| Task prompt |
Your task is to find every line of the data that holds the string "author" and copy it.

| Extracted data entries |
# # # # #
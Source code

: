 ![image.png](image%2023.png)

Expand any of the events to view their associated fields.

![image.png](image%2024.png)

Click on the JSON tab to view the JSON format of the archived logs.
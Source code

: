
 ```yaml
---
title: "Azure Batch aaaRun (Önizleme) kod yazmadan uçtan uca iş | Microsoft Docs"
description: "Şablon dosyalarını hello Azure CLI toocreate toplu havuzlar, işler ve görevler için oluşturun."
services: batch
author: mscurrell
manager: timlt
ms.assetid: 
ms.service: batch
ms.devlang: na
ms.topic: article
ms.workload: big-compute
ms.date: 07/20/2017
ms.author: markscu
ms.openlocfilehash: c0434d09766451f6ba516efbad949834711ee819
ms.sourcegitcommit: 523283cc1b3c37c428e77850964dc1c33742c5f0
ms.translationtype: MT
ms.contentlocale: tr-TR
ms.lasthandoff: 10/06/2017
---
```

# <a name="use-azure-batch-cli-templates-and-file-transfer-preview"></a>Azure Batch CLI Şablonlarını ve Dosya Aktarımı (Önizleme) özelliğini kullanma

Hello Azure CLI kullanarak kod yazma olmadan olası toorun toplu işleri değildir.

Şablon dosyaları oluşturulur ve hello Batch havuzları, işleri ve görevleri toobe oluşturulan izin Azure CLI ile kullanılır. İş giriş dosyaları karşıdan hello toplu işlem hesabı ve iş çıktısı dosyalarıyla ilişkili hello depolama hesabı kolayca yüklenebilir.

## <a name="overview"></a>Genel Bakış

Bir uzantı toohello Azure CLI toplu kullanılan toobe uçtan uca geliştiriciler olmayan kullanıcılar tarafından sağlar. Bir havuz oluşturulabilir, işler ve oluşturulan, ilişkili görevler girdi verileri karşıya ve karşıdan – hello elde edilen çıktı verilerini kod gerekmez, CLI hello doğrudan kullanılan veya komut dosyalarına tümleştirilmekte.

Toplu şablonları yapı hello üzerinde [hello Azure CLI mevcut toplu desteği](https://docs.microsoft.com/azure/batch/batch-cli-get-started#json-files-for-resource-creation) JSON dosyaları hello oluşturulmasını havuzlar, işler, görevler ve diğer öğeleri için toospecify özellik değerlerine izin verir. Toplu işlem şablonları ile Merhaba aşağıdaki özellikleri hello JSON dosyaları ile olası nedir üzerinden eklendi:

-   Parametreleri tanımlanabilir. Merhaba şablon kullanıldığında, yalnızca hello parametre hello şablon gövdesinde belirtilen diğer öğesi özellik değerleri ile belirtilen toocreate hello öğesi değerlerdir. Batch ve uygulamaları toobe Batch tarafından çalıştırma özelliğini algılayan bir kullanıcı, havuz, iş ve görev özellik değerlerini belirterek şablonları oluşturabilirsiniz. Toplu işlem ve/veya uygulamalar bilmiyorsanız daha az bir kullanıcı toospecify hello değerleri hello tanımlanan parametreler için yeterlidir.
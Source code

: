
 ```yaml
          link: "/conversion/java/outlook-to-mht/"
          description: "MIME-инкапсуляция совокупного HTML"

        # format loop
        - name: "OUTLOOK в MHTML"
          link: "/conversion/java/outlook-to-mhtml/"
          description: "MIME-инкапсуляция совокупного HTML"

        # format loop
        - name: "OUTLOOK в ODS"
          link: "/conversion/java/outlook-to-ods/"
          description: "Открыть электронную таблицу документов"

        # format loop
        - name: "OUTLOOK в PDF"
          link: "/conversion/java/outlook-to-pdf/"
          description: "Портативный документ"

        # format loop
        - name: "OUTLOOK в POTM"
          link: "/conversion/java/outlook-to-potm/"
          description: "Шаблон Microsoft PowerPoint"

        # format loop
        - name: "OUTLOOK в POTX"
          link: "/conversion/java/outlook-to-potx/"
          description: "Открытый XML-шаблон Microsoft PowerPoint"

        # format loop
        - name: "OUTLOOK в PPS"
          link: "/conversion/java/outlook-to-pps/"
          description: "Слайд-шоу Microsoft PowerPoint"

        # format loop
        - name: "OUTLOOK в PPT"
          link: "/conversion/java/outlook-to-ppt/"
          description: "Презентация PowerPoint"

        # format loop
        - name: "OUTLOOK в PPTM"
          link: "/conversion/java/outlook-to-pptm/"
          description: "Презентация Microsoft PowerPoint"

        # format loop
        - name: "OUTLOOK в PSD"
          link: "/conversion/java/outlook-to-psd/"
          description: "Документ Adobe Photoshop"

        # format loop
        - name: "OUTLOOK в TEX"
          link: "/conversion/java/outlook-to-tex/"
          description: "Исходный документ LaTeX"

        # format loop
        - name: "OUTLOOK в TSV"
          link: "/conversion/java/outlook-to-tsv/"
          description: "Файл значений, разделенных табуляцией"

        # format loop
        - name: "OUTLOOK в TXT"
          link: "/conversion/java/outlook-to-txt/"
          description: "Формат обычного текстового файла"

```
# # # # #
| Solution for this problem |
author: mscurrell
ms.author: markscu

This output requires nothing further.